Okazaki se encontraba atónito y afligido. Había perdido lo que más
quería en su vida. Su familia, amigos, hogar… todo le había sido arrancado para
siempre. Sin embargo, todavía había algo que le atormentaba: las últimas
palabras de aquel moribundo. Motivado por el deseo de vengar a sus seres
queridos, Okazaki decidió recorrer a pie los ciento noventa y dos kilómetros
que lo separaban de la bulliciosa capital, Kioto, donde Yamanaka vivía en su
lujosa mansión a las afueras de la ciudad. Antes de partir, dio un último adiós
a lo que una vez fue su hogar, y que había sido reducido a cenizas. Viajó por
un sendero poco transitado y salvaje, rodeado por un frondoso bosque de sugis.

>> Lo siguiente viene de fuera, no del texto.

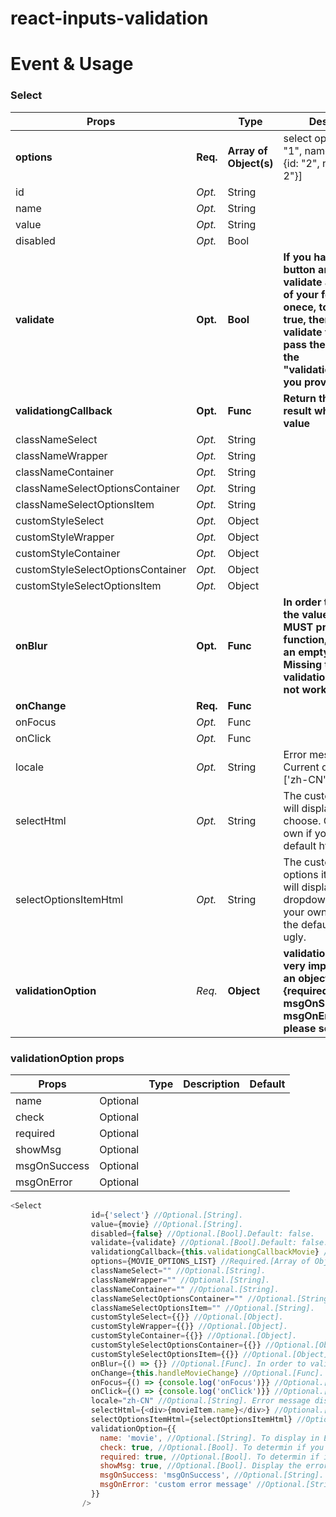 # react-inputs-validation

# Event & Usage
### Select


|  Props                            |          |  Type                |  Description                                                                                               |  Default|
|---                                |---       |---                   |---                                                                                                         |---      |
|**options**                      |**Req.**|**Array of Object(s)**    |select option list [{id: "1", name: "title 1"}, {id: "2", name: "title 2"}]                                 |[]       |
|id                               |*Opt.*  |String                    |                                                                                                            |""       |
|name                             |*Opt.*  |String                    |                                                                                                            |""       |
|value                            |*Opt.*  |String                    |                                                                                                            |""       |
|disabled                         |*Opt.*  |Bool                      |                                                                                                            |false    |
|**validate**                     |**Opt.**|**Bool**                  |**If you have a submit button and trying to validate all the inputs of your form at onece, toggle it to true, then it will validate the field and pass the result via the "validationgCallback" you provide.**                                                                                                            |**false**    |
|**validationgCallback**          |**Opt.**|**Func**                  |**Return the validation result which is a bool value**                                                                                                         |**none**     |
|classNameSelect                  |*Opt.*  |String                    |                                                                                                            |""       |
|classNameWrapper                 |*Opt.*  |String                    |                                                                                                            |""       |
|classNameContainer               |*Opt.*  |String                    |                                                                                                            |""       |
|classNameSelectOptionsContainer  |*Opt.*  |String                    |                                                                                                            |""       |
|classNameSelectOptionsItem       |*Opt.*  |String                    |                                                                                                            |""       |
|customStyleSelect                |*Opt.*  |Object                    |                                                                                                            |{}       |
|customStyleWrapper               |*Opt.*  |Object                    |                                                                                                            |{}       |
|customStyleContainer             |*Opt.*  |Object                    |                                                                                                            |{}       |
|customStyleSelectOptionsContainer|*Opt.*  |Object                    |                                                                                                            |{}       |
|customStyleSelectOptionsItem     |*Opt.*  |Object                    |                                                                                                            |{}       |
|**onBlur**                       |**Opt.**|**Func**                  |**In order to validate the value on blur, you MUST provide a function, even if it is an empty function. Missing this, the validation on blur will not work.**                                                                                                            |**none**     |
|**onChange**                     |**Req.**|**Func**                  |                                                                                                            |**()=>{}**   |
|onFocus                          |*Opt.*  |Func                      |                                                                                                            |none     |
|onClick                          |*Opt.*  |Func                      |                                                                                                            |none     |
|locale                           |*Opt.*  |String                    |Error message display. Current options are ['zh-CN', 'en-US']                                                                                                            |"en-US"  |
|selectHtml                       |*Opt.*  |String                    |The custom html that will display when user choose. Create your own if you think the default html is ugly.                                                                                                            |none     |
|selectOptionsItemHtml            |*Opt.*  |String                    |The custom select options item html that will display in dropdown list. Creat your own it if you think the default html is ugly.                                                                                                            |none     |
|**validationOption**                          |*Req.*  |**Object**                      |**validationOption is very important, it is an object contains {required, showMsg, msgOnSuccess, msgOnError}, detail please see below**                                                                                                            |**{}**     |

### validationOption props

|  Props 	    |   	    |  Type 	|  Description 	|  Default 	|
|---	        |---	    |---	|---	|---	|
|name   	    |Optional |   	|   	|   	|
|check   	    |Optional |   	|   	|   	|
|required   	|Optional |   	|   	|   	|
|showMsg      |Optional |   	|   	|   	|
|msgOnSuccess |Optional |   	|   	|   	|
|msgOnError   |Optional |   	|   	|   	|


```js
<Select
                  id={'select'} //Optional.[String].
                  value={movie} //Optional.[String].
                  disabled={false} //Optional.[Bool].Default: false.
                  validate={validate} //Optional.[Bool].Default: false. If you have a submit button and trying to validate all the inputs of your form at onece, toggle it to true, then it will validate the field and pass the result via the "validationgCallback" you provide.
                  validationgCallback={this.validationgCallbackMovie} //Optional.[Func]. Return the validation result.
                  options={MOVIE_OPTIONS_LIST} //Required.[Array of Object(s)].
                  classNameSelect="" //Optional.[String].
                  classNameWrapper="" //Optional.[String].
                  classNameContainer="" //Optional.[String].
                  classNameSelectOptionsContainer="" //Optional.[String].
                  classNameSelectOptionsItem="" //Optional.[String].
                  customStyleSelect={{}} //Optional.[Object].
                  customStyleWrapper={{}} //Optional.[Object].
                  customStyleContainer={{}} //Optional.[Object].
                  customStyleSelectOptionsContainer={{}} //Optional.[Object].
                  customStyleSelectOptionsItem={{}} //Optional.[Object].
                  onBlur={() => {}} //Optional.[Func]. In order to validate the value on blur, you MUST provide a function, even if it is an empty function. Missing this, the validation on blur will not work.
                  onChange={this.handleMovieChange} //Optional.[Func]. Will return the value.
                  onFocus={() => {console.log('onFocus')}} //Optional.[Func].
                  onClick={() => {console.log('onClick')}} //Optional.[Func].
                  locale="zh-CN" //Optional.[String]. Error message display. Current options are ['zh-CN', 'en-US']; Default is 'en-US'.
                  selectHtml={<div>{movieItem.name}</div>} //Optional.[String]. The custom html that will display when user choose. Use it if you think the default html is ugly.
                  selectOptionsItemHtml={selectOptionsItemHtml} //Optional.[String]. The custom select options item html that will display in dropdown list. Use it if you think the default html is ugly.
                  validationOption={{
                    name: 'movie', //Optional.[String]. To display in Error message. i.e Please select a ${name}.
                    check: true, //Optional.[Bool]. To determin if you need to validate.
                    required: true, //Optional.[Bool]. To determin if it is required.
                    showMsg: true, //Optional.[Bool]. Display the error message or not.
                    msgOnSuccess: 'msgOnSuccess', //Optional.[String]. Show the success message if it is provied.
                    msgOnError: 'custom error message' //Optional.[String]. Show your custom error message no matter what when it has error if it is provied.
                  }}
                />
```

Tras dos semanas de viaje, llegó a la impresionante ciudad. Ataviado
simplemente con la túnica ceremonial blanca que su difunta mujer le había
regalado, Okazaki se dirigió a la mansión de Yamanaka y, cuando se dispuso a
llamar a la puerta, se vio sorprendido por el propio Kurayami, acompañado por
su guardia personal. Vestido con una lujosa túnica negra, le miró fijamente a
los ojos y le preguntó:
-¿Qué haces tú aquí? -había una nota de desprecio en su voz.

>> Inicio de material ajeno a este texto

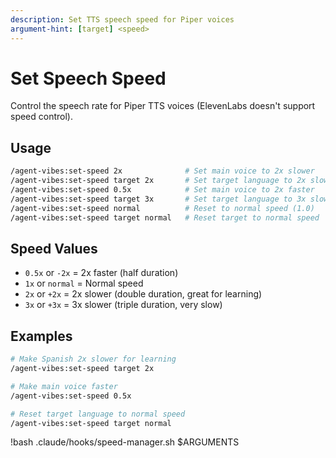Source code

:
 ```yaml
---
description: Set TTS speech speed for Piper voices
argument-hint: [target] <speed>
---
```


# Set Speech Speed

Control the speech rate for Piper TTS voices (ElevenLabs doesn't support speed control).

## Usage

```bash
/agent-vibes:set-speed 2x              # Set main voice to 2x slower
/agent-vibes:set-speed target 2x       # Set target language to 2x slower
/agent-vibes:set-speed 0.5x            # Set main voice to 2x faster
/agent-vibes:set-speed target 3x       # Set target language to 3x slower
/agent-vibes:set-speed normal          # Reset to normal speed (1.0)
/agent-vibes:set-speed target normal   # Reset target to normal speed
```

## Speed Values

- `0.5x` or `-2x` = 2x faster (half duration)
- `1x` or `normal` = Normal speed
- `2x` or `+2x` = 2x slower (double duration, great for learning)
- `3x` or `+3x` = 3x slower (triple duration, very slow)

## Examples

```bash
# Make Spanish 2x slower for learning
/agent-vibes:set-speed target 2x

# Make main voice faster
/agent-vibes:set-speed 0.5x

# Reset target language to normal speed
/agent-vibes:set-speed target normal
```

!bash .claude/hooks/speed-manager.sh $ARGUMENTS
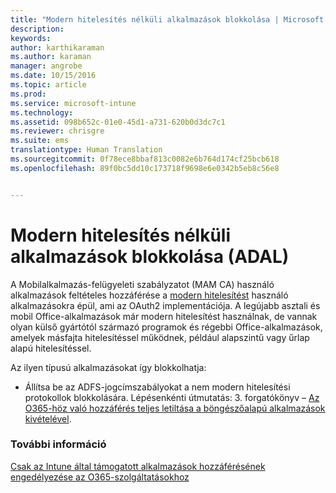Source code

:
 ```yaml
---
title: "Modern hitelesítés nélküli alkalmazások blokkolása | Microsoft Intune"
description: 
keywords: 
author: karthikaraman
ms.author: karaman
manager: angrobe
ms.date: 10/15/2016
ms.topic: article
ms.prod: 
ms.service: microsoft-intune
ms.technology: 
ms.assetid: 098b652c-01e0-45d1-a731-620b0d3dc7c1
ms.reviewer: chrisgre
ms.suite: ems
translationtype: Human Translation
ms.sourcegitcommit: 0f78ece8bbaf813c0082e6b764d174cf25bcb618
ms.openlocfilehash: 89f0bc5dd10c173718f9698e6e0342b5eb8c56e8


---
```


# Modern hitelesítés nélküli alkalmazások blokkolása (ADAL)
A Mobilalkalmazás-felügyeleti szabályzatot (MAM CA) használó alkalmazások feltételes hozzáférése a [modern hitelesítést](https://support.office.com/en-US/article/Using-Office-365-modern-authentication-with-Office-clients-776c0036-66fd-41cb-8928-5495c0f9168a) használó alkalmazásokra épül, ami az OAuth2 implementációja. A legújabb asztali és mobil Office-alkalmazások már modern hitelesítést használnak, de vannak olyan külső gyártótól származó programok és régebbi Office-alkalmazások, amelyek másfajta hitelesítéssel működnek, például alapszintű vagy űrlap alapú hitelesítéssel.

Az ilyen típusú alkalmazásokat így blokkolhatja:

* Állítsa be az ADFS-jogcímszabályokat a nem modern hitelesítési protokollok blokkolására. Lépésenkénti útmutatás: 3. forgatókönyv – [Az O365-höz való hozzáférés teljes letiltása a böngészőalapú alkalmazások kivételével](https://technet.microsoft.com/library/dn592182.aspx).

### További információ
[Csak az Intune által támogatott alkalmazások hozzáférésének engedélyezése az O365-szolgáltatásokhoz](allow-policy-managed-apps-access-to-o365.md)



<!--HONumber=Oct16_HO2-->


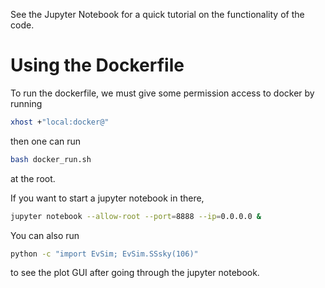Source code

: See the Jupyter Notebook for a quick tutorial on the functionality of the code.



# Using the Dockerfile

To run the dockerfile, we must give some permission access to docker by running

```bash
xhost +"local:docker@"
```

then one can run

```bash
bash docker_run.sh
```

at the root.

If you want to start a jupyter notebook in there,

```bash
jupyter notebook --allow-root --port=8888 --ip=0.0.0.0 &
```

You can also run

```bash
python -c "import EvSim; EvSim.SSsky(106)"
```

to see the plot GUI after going through the jupyter notebook.
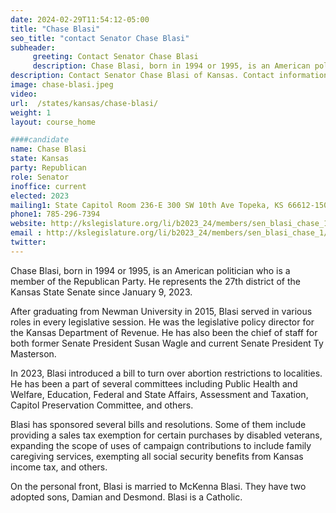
 ```yaml
---
date: 2024-02-29T11:54:12-05:00
title: "Chase Blasi"
seo_title: "contact Senator Chase Blasi"
subheader:
     greeting: Contact Senator Chase Blasi
     description: Chase Blasi, born in 1994 or 1995, is an American politician who is a member of the Republican Party. He represents the 27th district of the Kansas State Senate since January 9, 2023.
description: Contact Senator Chase Blasi of Kansas. Contact information for Chase Blasi includes email address, phone number, and mailing address.
image: chase-blasi.jpeg
video:
url:  /states/kansas/chase-blasi/
weight: 1
layout: course_home

####candidate
name: Chase Blasi
state: Kansas
party: Republican
role: Senator
inoffice: current
elected: 2023
mailing1: State Capitol Room 236-E 300 SW 10th Ave Topeka, KS 66612-1504
phone1: 785-296-7394
website: http://kslegislature.org/li/b2023_24/members/sen_blasi_chase_1/
email : http://kslegislature.org/li/b2023_24/members/sen_blasi_chase_1/
twitter:
---
```


Chase Blasi, born in 1994 or 1995, is an American politician who is a member of the Republican Party. He represents the 27th district of the Kansas State Senate since January 9, 2023.

After graduating from Newman University in 2015, Blasi served in various roles in every legislative session. He was the legislative policy director for the Kansas Department of Revenue. He has also been the chief of staff for both former Senate President Susan Wagle and current Senate President Ty Masterson.

In 2023, Blasi introduced a bill to turn over abortion restrictions to localities. He has been a part of several committees including Public Health and Welfare, Education, Federal and State Affairs, Assessment and Taxation, Capitol Preservation Committee, and others.

Blasi has sponsored several bills and resolutions. Some of them include providing a sales tax exemption for certain purchases by disabled veterans, expanding the scope of uses of campaign contributions to include family caregiving services, exempting all social security benefits from Kansas income tax, and others.

On the personal front, Blasi is married to McKenna Blasi. They have two adopted sons, Damian and Desmond. Blasi is a Catholic.
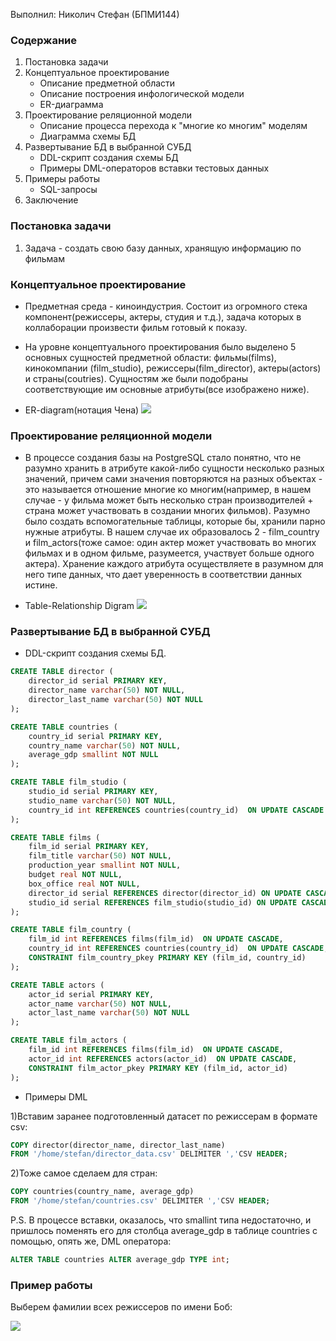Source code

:  Выполнил: Николич Стефан (БПМИ144)
 
 
### Содержание
 
1. Постановка задачи
2. Концептуальное проектирование
    * Описание предметной области
    * Описание построения инфологической модели
    * ER-диаграмма
3. Проектирование реляционной модели
    * Описание процесса перехода к "многие ко многим" моделям
    * Диаграмма схемы БД
4. Развертывание БД в выбранной СУБД
    * DDL-скрипт создания схемы БД
    * Примеры DML-операторов вставки тестовых данных
5. Примеры работы
    * SQL-запросы
6. Заключение

### Постановка задачи

1) Задача - создать свою базу данных, хранящую информацию по фильмам 


### Концептуальное проектирование
* Предметная среда - киноиндустрия. Состоит из огромного стека компонент(режиссеры, актеры, студия и т.д.), задача которых в коллаборации произвести фильм готовый к показу. 

* На уровне концептуального проектирования было выделено 5 основных сущностей предметной области: фильмы(films), кинокомпании (film\_studio), режиссеры(film\_director), актеры(actors) и страны(coutries). Сущностям же были подобраны соответствующие им основные атрибуты(все изображено ниже).

* ER-diagram(нотация Чена)
![](http://i.imgur.com/tUR8cDS.png)

### Проектирование реляционной модели
* В процессе создания базы на PostgreSQL стало понятно, что не разумно хранить в атрибуте какой-либо сущности несколько разных значений, причем сами значения повторяются на разных объектах - это называется отношение многие ко многим(например, в нашем случае - у фильма может быть несколько стран производителей + страна может участвовать в создании многих фильмов). Разумно было создать вспомогательные таблицы, которые бы, хранили парно нужные атрибуты. В нашем случае их образовалось 2 - film\_country и film\_actors(тоже самое: один актер может участвовать во многих фильмах и в одном фильме, разумеется, участвует больше одного актера). Хранение каждого атрибута осуществляете в разумном для него типе данных, что дает уверенность в соответствии данных истине.

* Table-Relationship Digram
![](http://i.imgur.com/cifmDXL.png)



### Развертывание БД в выбранной СУБД
* DDL-скрипт создания схемы БД.
```sql
CREATE TABLE director (
	director_id serial PRIMARY KEY,
	director_name varchar(50) NOT NULL,
	director_last_name varchar(50) NOT NULL
);

CREATE TABLE countries (
	country_id serial PRIMARY KEY,
    country_name varchar(50) NOT NULL,
	average_gdp smallint NOT NULL
);

CREATE TABLE film_studio (
	studio_id serial PRIMARY KEY,
	studio_name varchar(50) NOT NULL,
	country_id int REFERENCES countries(country_id)  ON UPDATE CASCADE
);

CREATE TABLE films (
	film_id serial PRIMARY KEY,
    film_title varchar(50) NOT NULL,
	production_year smallint NOT NULL,
	budget real NOT NULL,
	box_office real NOT NULL,
	director_id serial REFERENCES director(director_id) ON UPDATE CASCADE,
	studio_id serial REFERENCES film_studio(studio_id) ON UPDATE CASCADE
);

CREATE TABLE film_country (
	film_id int REFERENCES films(film_id)  ON UPDATE CASCADE,
    country_id int REFERENCES countries(country_id)  ON UPDATE CASCADE,
	CONSTRAINT film_country_pkey PRIMARY KEY (film_id, country_id)
);

CREATE TABLE actors (
	actor_id serial PRIMARY KEY,
	actor_name varchar(50) NOT NULL,
	actor_last_name varchar(50) NOT NULL
);

CREATE TABLE film_actors (
	film_id int REFERENCES films(film_id)  ON UPDATE CASCADE,
    actor_id int REFERENCES actors(actor_id)  ON UPDATE CASCADE,
	CONSTRAINT film_actor_pkey PRIMARY KEY (film_id, actor_id)
);
```
* Примеры DML

1)Вставим заранее подготовленный датасет по режиссерам в формате csv:
```sql
COPY director(director_name, director_last_name) 
FROM '/home/stefan/director_data.csv' DELIMITER ','CSV HEADER;
```
2)Тоже самое сделаем для стран:
```sql
COPY countries(country_name, average_gdp) 
FROM '/home/stefan/countries.csv' DELIMITER ','CSV HEADER;
```
P.S. 
В процессе вставки, оказалось, что smallint типа недостаточно, и пришлось поменять его для столбца average_gdp в таблице
countries с помощью, опять же, DML оператора:
```sql
ALTER TABLE countries ALTER average_gdp TYPE int;
```

### Пример работы

Выберем фамилии всех режиссеров по имени Боб:

![](http://imgur.com/m634OYH)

-Lo sabes perfectamente -respondió Okazaki-. He venido para vengar a mi
familia y a mi pueblo. Si aún hay algo de dignidad en ti, aceptarás combatir
contra mí en un duelo de Shotokan.
Mirándole con desprecio, Yamanaka aceptó el reto. No podía mostrar
debilidad ante sus subordinados. Se dirigieron al patio trasero del lugar, que
contenía un campo de entrenamiento perfecto para el duelo. Sin apenas mirarse,
cada uno se situó en un extremo. El sol se estaba poniendo por el horizonte. No
se escuchaba ni un solo ruido por la zona, y el viento acariciaba los rostros
de los contrincantes. Tras el saludo reverencial, Yamanaka decidió atacar
primero asestando una patada lateral. Sin embargo, no esperaba los increíbles
reflejos de Okazaki, que paró el golpe sin problemas, le inmovilizó la pierna y
realizó un barrido, derribándole en un abrir y cerrar de ojos. En apenas unos
segundos de combate, Yamanaka yacía rendido a sus pies pidiendo clemencia, y
secretamente impresionado por la habilidad y destreza mostradas por su rival.

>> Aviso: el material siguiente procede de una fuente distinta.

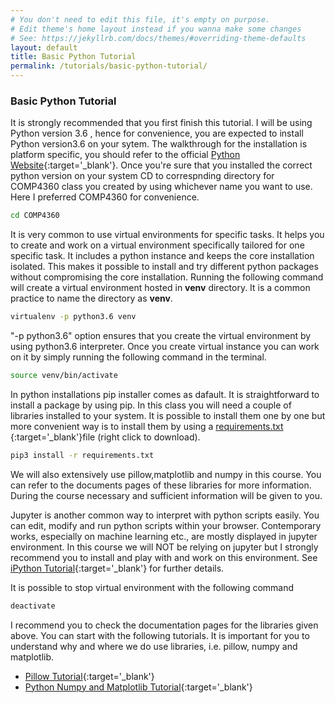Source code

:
 ```yaml
---
# You don't need to edit this file, it's empty on purpose.
# Edit theme's home layout instead if you wanna make some changes
# See: https://jekyllrb.com/docs/themes/#overriding-theme-defaults
layout: default
title: Basic Python Tutorial
permalink: /tutorials/basic-python-tutorial/
---
```


### **Basic Python Tutorial**

It is strongly recommended that you first finish this tutorial. I will be using Python version 3.6 , hence for convenience, you are expected to install Python version3.6 on your sytem. The walkthrough for the installation is platform specific, you should refer to the official [Python Website](https://www.python.org){:target='_blank'}. Once you're sure that you installed the correct python version on your system CD to correspnding directory for COMP4360 class you created by using whichever name you want to use. Here I preferred COMP4360 for convenience. 

```sh
cd COMP4360
```

It is very common to use virtual environments for specific tasks. It helps you to create and work on a virtual environment specifically tailored for one specific task. It includes a python instance and keeps the core installation isolated. This makes it possible to install and try different python packages without compromising the core installation. Running the following command will create a virtual environment hosted in **venv** directory. It is a common practice to name the directory as **venv**.

```sh
virtualenv -p python3.6 venv
```

"-p  python3.6" option ensures that you create the virtual environment by using python3.6 interpreter. Once you create virtual instance you can work on it by simply running the following command in the terminal. 

```sh
source venv/bin/activate
```

In python installations pip installer comes as dafault. It is straightforward to install a package by using pip. In this class you will need a couple of libraries installed to your system. It is possible to install them one by one but more convenient way is to install them by using a [requirements.txt ](/homeworks/requirements.txt){:target='_blank'}file (right click to download). 

```sh
pip3 install -r requirements.txt
```

We will also extensively use pillow,matplotlib and numpy in this course. You can refer to the documents pages of these libraries for more information. During the course necessary and sufficient information will be given to you.

Jupyter  is another common way to interpret with python scripts easily. You can edit, modify and run python scripts within your browser. Contemporary works, especially on machine learning etc., are mostly displayed in jupyter environment. In this course we will NOT be relying on jupyter but I strongly recommend you to install and play with and work on this environment.  See [iPython Tutorial](/tutorials/ipython-tutorial/){:target='_blank'} for further details. 


It is possible to stop virtual environment with the following command

```sh
deactivate
```

I recommend you to check the documentation pages for the libraries given above. You can start with the following tutorials. It is important for you to understand why and where we do use libraries, i.e. pillow, numpy and matplotlib. 

- [Pillow Tutorial](/tutorials/pillow-tutorial/){:target='_blank'}
- [Python Numpy and Matplotlib Tutorial](/tutorials/python-numpy-tutorial/){:target='_blank'}

<!-- 
- [EXERCISE 0](/exercises/exercise00){:target='_blank'}
- [EXERCISE 1](/exercises/exercise01){:target='_blank'}
-->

Justo cuando se disponía a dar el golpe final, Okazaki se dio cuenta de que
todo este tiempo había estado equivocado. Se había convertido en aquello que
había jurado destruir. Recordó los buenos momentos que había pasado con su
familia y, mucho tiempo atrás, con el propio Yamanaka, y pensó que su muerte no
iba a cambiar el pasado. Apenado por lo que casi llega a hacer, le perdona la
vida y le libera de su bloqueo. Decidido a retirarse a las montañas Akaishi
para nunca volver jamás, se da la vuelta para alejarse de aquel horrible lugar.
De repente, siente un ardor que le atraviesa la espalda y llega hasta el pecho.
En sus últimos instantes de vida se da la vuelta y ve el rostro triunfante de
Yamanaka, que había escondido en su vestimenta un pequeño cuchillo antes de que
comenzase el combate. Una lágrima recorre la mejilla de Okazaki, antes de caer
de rodillas al suelo, sin vida. Lejos de allí, la última flor del cerezo que
había plantado en el jardín de su casa cae. Su último pensamiento es el hecho
de que podrá reunirse con su familia de nuevo.